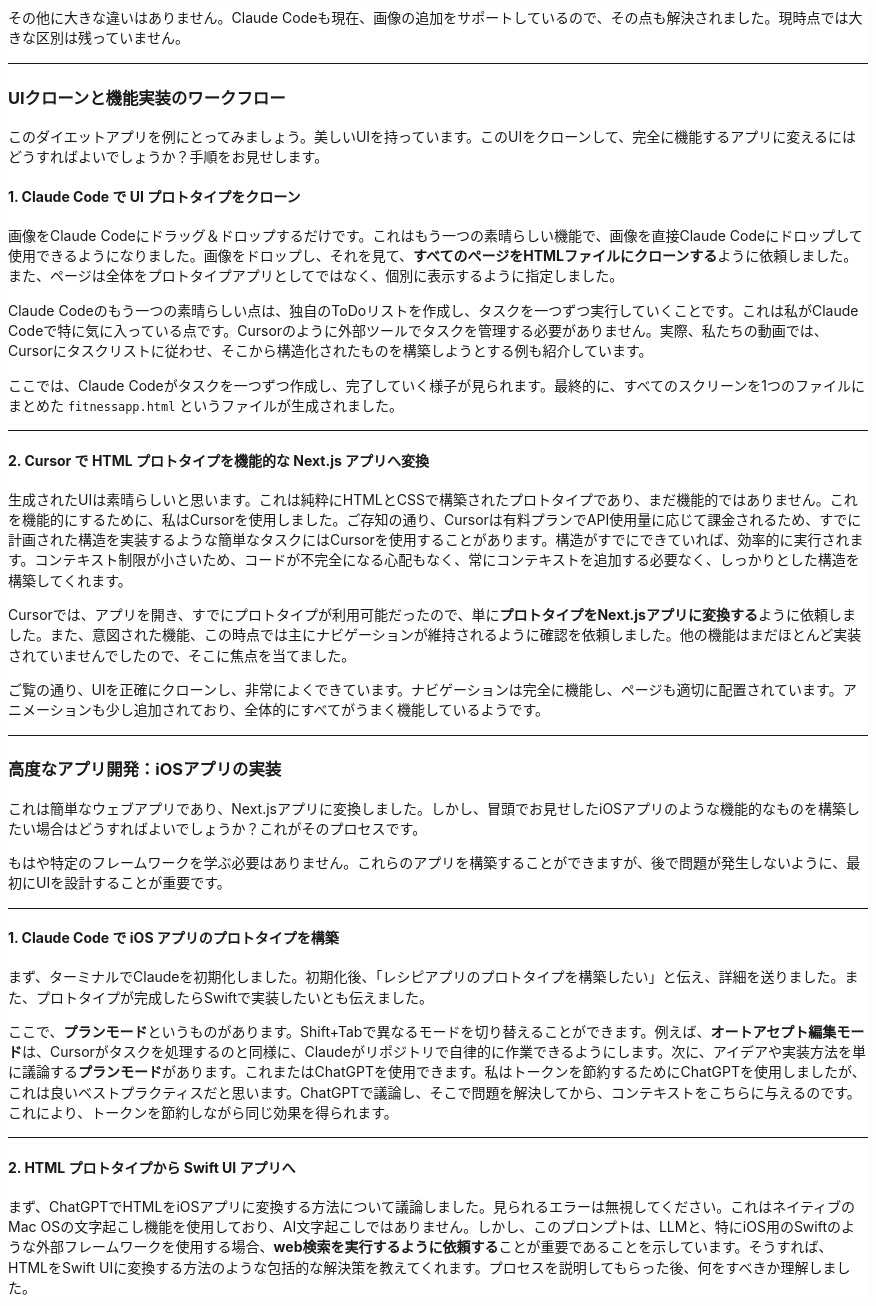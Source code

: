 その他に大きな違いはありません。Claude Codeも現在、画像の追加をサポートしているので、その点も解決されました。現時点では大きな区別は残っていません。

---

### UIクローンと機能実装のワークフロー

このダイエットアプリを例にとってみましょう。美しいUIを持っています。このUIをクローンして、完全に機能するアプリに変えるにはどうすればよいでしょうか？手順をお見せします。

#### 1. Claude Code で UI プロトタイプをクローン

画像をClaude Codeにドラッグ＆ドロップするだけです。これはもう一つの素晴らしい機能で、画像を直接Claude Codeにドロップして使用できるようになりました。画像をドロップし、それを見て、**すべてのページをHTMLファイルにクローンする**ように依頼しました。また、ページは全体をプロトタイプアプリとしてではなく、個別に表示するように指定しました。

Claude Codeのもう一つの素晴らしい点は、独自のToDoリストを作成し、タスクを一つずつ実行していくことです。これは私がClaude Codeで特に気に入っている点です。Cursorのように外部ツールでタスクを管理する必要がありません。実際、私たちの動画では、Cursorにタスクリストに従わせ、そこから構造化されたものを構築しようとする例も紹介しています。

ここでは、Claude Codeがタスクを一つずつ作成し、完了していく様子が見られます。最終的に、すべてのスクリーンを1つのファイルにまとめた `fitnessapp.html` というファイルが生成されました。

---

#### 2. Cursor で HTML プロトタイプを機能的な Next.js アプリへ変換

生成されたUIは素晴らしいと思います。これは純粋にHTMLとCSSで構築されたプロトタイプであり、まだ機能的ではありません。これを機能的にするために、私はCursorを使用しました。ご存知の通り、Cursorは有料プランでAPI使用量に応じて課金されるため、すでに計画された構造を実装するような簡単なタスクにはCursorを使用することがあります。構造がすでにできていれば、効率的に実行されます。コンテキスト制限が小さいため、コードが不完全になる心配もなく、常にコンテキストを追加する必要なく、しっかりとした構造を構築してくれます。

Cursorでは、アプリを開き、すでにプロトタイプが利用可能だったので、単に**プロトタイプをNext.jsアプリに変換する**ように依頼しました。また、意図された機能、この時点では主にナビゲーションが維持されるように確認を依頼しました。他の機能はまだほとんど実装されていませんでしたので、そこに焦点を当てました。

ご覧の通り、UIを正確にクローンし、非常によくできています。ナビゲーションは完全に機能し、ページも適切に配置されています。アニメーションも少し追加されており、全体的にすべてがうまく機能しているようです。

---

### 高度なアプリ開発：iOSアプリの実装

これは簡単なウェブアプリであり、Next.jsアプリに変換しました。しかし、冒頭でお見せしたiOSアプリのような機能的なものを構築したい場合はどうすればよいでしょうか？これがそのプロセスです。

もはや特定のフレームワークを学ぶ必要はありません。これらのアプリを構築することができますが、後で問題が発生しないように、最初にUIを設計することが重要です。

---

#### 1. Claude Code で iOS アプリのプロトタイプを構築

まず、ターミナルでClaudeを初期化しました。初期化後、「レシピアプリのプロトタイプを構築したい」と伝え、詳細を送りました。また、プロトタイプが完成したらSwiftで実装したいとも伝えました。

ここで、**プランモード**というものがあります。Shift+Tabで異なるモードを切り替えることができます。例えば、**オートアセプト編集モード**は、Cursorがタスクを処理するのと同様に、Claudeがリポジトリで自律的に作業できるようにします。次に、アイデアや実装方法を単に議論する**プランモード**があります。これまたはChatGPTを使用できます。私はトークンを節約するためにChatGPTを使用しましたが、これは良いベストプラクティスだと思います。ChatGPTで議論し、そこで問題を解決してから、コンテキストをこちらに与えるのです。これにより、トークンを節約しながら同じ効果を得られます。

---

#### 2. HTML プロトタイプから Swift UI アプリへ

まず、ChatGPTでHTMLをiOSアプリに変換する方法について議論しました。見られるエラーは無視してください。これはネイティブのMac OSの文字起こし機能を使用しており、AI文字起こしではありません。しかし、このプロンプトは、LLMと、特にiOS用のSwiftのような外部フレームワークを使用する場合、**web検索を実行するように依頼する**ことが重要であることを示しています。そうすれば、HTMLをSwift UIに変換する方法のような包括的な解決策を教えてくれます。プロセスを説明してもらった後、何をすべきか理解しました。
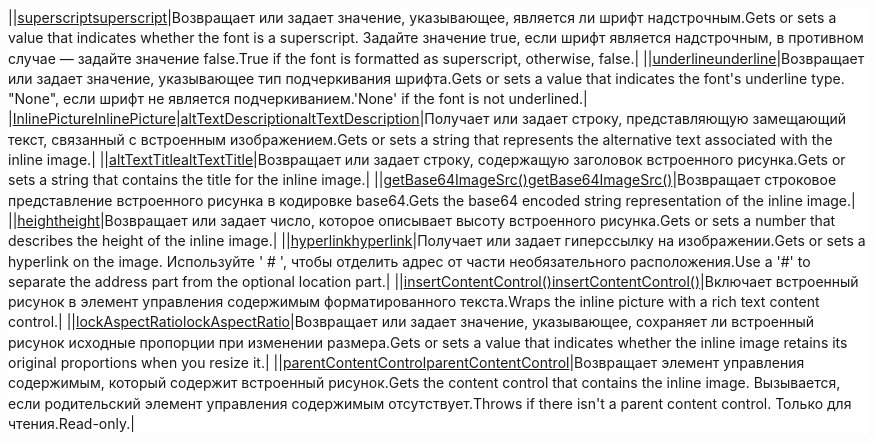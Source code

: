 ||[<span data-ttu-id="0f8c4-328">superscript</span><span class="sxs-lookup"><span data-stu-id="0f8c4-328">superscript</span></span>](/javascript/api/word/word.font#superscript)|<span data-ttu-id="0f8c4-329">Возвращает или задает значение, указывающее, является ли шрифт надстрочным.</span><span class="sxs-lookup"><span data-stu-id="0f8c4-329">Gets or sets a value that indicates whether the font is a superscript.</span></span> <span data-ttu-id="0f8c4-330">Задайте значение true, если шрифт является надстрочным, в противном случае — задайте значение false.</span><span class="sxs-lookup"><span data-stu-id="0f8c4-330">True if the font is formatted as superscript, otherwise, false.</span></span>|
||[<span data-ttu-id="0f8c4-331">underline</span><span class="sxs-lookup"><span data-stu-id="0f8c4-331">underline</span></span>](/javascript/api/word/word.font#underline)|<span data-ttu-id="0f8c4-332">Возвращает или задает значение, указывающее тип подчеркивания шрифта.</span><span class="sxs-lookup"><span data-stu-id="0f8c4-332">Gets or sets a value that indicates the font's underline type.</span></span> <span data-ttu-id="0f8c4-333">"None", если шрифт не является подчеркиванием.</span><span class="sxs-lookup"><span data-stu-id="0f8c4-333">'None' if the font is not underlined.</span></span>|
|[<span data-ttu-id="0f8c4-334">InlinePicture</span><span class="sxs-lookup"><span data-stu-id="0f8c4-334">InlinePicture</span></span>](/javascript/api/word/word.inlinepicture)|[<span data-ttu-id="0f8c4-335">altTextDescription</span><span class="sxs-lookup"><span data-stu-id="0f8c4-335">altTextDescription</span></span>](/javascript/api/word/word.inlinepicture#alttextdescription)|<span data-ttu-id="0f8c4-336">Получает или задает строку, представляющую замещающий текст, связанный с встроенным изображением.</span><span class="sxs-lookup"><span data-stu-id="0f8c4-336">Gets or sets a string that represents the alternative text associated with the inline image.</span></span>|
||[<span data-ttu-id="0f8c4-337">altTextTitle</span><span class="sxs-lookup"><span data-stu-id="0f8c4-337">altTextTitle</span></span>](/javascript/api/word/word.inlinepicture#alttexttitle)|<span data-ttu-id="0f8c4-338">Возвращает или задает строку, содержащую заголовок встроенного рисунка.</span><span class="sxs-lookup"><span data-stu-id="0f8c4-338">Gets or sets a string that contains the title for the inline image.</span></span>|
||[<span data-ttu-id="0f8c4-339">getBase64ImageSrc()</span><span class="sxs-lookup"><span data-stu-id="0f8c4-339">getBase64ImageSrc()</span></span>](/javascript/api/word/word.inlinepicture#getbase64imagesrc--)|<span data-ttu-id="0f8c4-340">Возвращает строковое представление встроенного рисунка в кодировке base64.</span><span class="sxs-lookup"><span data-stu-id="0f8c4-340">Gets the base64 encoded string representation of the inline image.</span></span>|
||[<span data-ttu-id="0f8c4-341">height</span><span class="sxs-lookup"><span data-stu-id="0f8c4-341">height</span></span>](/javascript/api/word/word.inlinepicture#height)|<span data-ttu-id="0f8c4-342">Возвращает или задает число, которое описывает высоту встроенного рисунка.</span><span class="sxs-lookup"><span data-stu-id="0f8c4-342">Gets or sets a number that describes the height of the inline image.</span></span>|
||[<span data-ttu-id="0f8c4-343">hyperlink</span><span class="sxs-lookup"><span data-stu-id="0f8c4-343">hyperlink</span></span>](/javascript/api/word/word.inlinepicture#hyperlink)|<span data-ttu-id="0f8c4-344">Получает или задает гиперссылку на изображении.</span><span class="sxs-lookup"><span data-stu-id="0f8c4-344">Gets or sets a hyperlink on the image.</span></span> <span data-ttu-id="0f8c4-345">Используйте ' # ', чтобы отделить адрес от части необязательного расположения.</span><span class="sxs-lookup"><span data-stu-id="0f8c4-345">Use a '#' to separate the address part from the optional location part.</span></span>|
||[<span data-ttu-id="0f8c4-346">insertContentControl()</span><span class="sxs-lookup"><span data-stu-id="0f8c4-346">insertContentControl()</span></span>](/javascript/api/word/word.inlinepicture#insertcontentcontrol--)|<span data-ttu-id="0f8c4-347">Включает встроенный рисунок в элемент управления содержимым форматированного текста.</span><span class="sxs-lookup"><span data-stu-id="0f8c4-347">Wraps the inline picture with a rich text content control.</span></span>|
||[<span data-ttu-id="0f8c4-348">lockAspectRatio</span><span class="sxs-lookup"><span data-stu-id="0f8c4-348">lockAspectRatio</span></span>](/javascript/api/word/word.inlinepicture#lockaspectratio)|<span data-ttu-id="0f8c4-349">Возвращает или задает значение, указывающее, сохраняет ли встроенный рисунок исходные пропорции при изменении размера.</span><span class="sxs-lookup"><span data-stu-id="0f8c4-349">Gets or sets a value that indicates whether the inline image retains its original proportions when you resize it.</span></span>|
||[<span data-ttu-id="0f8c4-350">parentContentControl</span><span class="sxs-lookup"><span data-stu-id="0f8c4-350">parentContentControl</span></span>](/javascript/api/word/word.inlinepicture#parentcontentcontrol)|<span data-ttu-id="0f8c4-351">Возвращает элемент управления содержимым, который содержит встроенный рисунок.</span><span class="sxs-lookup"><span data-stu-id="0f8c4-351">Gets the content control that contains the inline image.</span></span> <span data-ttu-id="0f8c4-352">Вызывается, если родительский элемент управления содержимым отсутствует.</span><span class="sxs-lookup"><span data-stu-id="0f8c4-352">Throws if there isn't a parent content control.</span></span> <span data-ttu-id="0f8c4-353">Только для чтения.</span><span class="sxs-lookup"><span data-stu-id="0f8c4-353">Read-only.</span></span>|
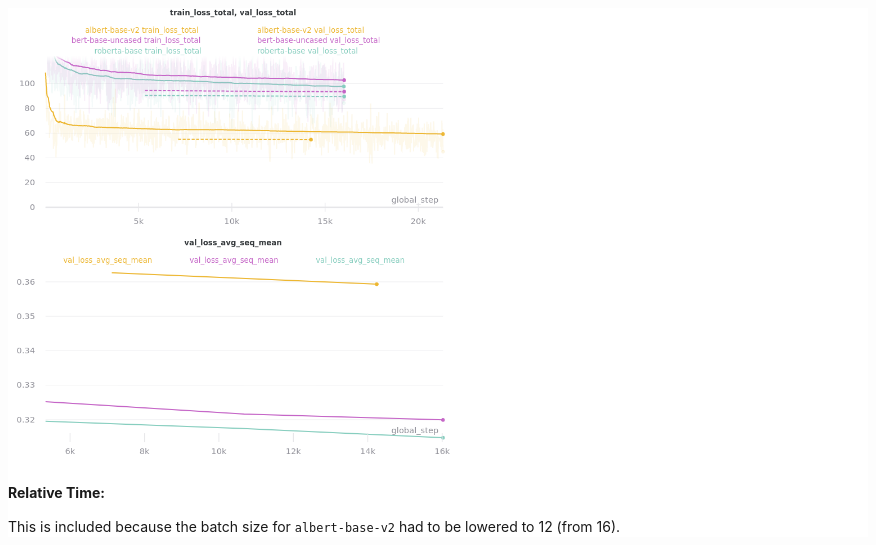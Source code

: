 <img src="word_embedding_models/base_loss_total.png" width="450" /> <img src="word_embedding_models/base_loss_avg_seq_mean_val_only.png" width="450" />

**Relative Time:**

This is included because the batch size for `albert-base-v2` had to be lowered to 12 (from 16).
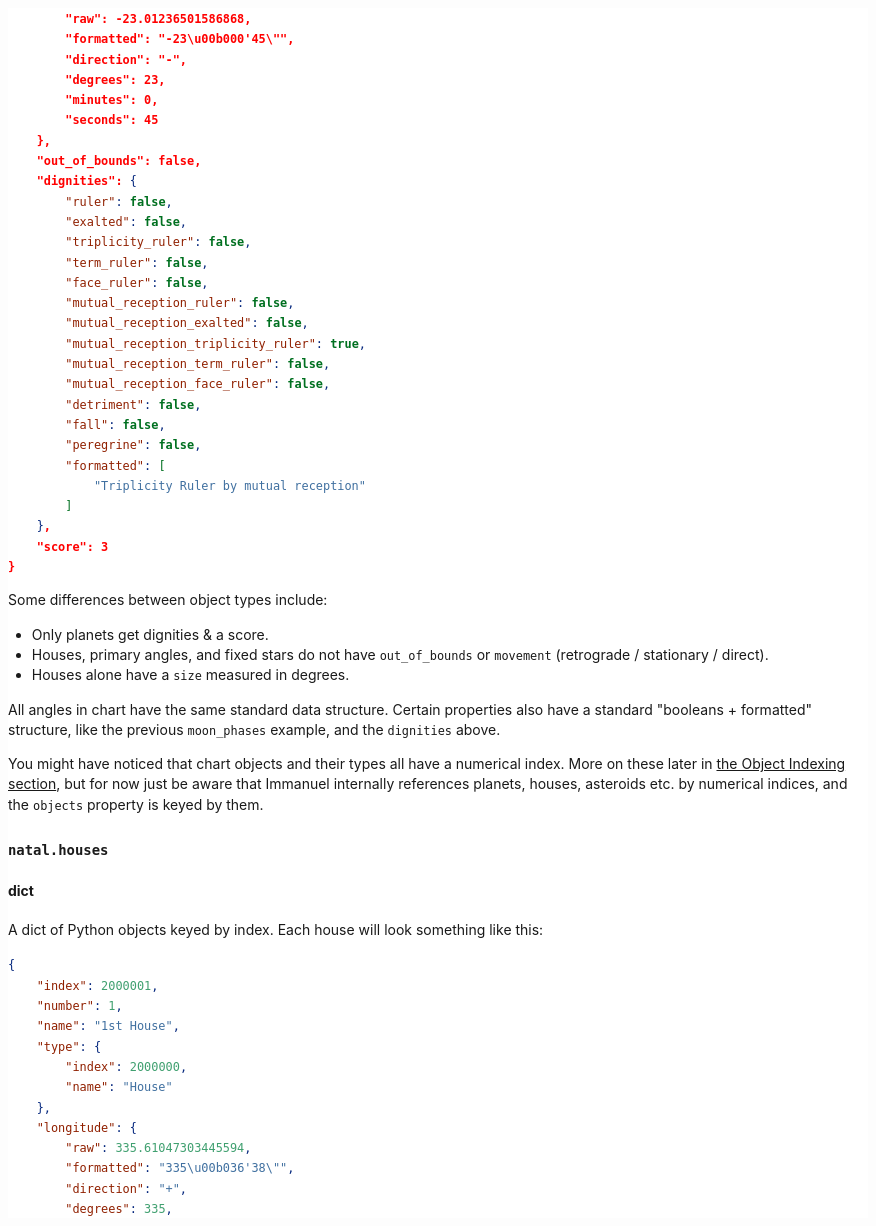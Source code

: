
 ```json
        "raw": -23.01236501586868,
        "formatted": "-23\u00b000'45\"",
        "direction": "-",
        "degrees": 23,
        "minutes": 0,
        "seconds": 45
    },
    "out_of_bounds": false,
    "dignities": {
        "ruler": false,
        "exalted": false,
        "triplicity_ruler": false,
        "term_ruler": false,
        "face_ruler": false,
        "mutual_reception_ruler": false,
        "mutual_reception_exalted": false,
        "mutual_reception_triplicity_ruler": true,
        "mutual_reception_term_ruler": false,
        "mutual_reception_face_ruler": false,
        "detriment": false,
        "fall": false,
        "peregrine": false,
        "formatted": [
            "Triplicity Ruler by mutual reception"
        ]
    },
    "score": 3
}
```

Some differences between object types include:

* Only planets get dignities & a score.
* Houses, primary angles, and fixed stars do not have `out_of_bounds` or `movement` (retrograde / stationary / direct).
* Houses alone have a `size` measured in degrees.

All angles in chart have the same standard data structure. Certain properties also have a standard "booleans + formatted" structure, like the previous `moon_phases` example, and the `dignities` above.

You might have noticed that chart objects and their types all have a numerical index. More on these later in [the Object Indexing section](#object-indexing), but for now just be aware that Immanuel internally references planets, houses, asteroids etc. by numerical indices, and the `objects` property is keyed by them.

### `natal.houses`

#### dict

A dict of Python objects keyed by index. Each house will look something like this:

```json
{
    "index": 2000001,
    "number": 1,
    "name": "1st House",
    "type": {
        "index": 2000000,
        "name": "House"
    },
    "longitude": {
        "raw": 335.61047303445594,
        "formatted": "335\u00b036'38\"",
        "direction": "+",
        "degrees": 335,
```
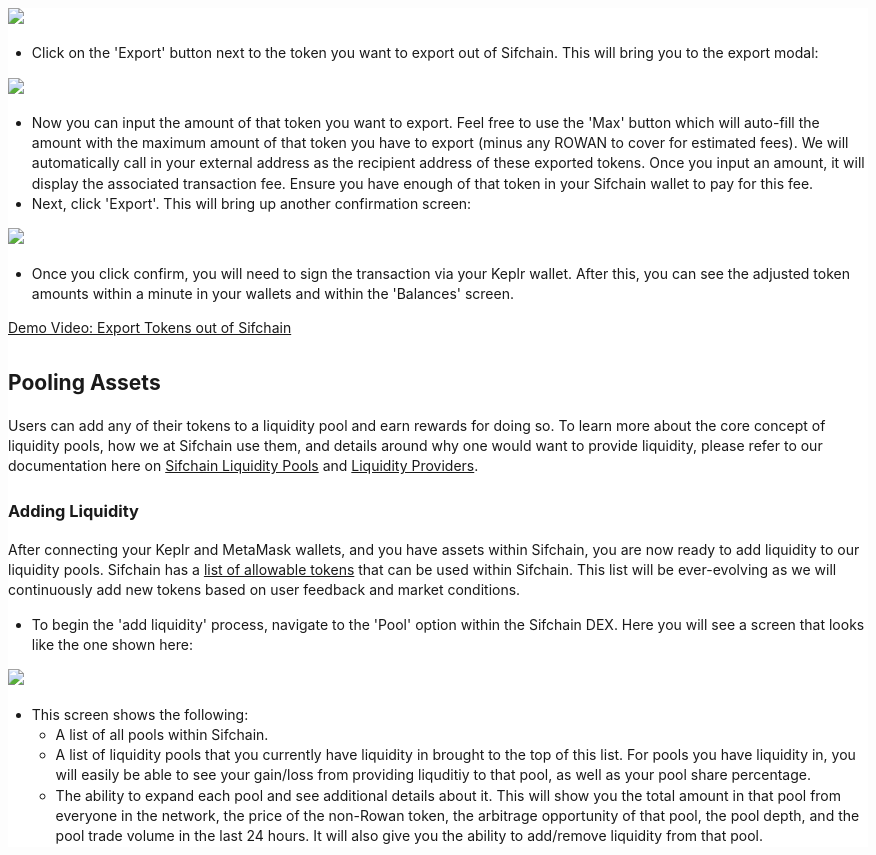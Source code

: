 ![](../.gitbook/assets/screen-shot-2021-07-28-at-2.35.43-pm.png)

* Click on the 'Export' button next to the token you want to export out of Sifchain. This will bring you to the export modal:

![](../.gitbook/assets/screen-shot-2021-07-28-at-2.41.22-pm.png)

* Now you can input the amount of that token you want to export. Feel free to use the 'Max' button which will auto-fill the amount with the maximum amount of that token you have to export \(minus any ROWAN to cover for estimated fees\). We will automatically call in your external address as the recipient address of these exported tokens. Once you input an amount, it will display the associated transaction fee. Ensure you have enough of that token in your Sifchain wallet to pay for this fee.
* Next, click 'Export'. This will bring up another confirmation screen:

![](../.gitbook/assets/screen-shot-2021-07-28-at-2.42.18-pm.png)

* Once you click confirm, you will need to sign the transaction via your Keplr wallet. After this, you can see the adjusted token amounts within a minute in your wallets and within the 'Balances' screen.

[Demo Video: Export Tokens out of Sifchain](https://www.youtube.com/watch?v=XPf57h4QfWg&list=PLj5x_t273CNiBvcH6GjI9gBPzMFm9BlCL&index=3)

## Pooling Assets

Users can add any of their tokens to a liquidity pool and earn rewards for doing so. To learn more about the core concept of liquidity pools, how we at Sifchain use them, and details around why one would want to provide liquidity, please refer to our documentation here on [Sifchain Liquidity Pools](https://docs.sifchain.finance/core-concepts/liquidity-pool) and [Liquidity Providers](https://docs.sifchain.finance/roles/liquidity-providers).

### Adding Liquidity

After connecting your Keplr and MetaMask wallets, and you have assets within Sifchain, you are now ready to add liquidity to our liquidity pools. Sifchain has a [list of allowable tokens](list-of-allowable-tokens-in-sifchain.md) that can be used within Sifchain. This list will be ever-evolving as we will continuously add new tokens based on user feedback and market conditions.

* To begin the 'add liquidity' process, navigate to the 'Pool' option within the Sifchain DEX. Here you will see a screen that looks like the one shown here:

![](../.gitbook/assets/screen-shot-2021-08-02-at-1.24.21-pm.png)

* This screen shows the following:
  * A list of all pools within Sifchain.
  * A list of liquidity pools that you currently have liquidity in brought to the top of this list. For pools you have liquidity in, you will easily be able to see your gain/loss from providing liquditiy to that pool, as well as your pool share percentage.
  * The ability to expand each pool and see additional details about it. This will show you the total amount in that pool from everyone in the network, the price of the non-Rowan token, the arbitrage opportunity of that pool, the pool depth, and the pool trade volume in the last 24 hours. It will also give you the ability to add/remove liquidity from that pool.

ACTION ITEM:
Verbatim copy, pictures excluded: output the lines from the first line of the records above through the line containing "#### 1. Claude Code で UI プロトタイプをクローン".

RESULT OF THIS EXERCISE:
Source code

: その他に大きな違いはありません。Claude Codeも現在、画像の追加をサポートしているので、その点も解決されました。現時点では大きな区別は残っていません。

---

### UIクローンと機能実装のワークフロー

このダイエットアプリを例にとってみましょう。美しいUIを持っています。このUIをクローンして、完全に機能するアプリに変えるにはどうすればよいでしょうか？手順をお見せします。

#### 1. Claude Code で UI プロトタイプをクローン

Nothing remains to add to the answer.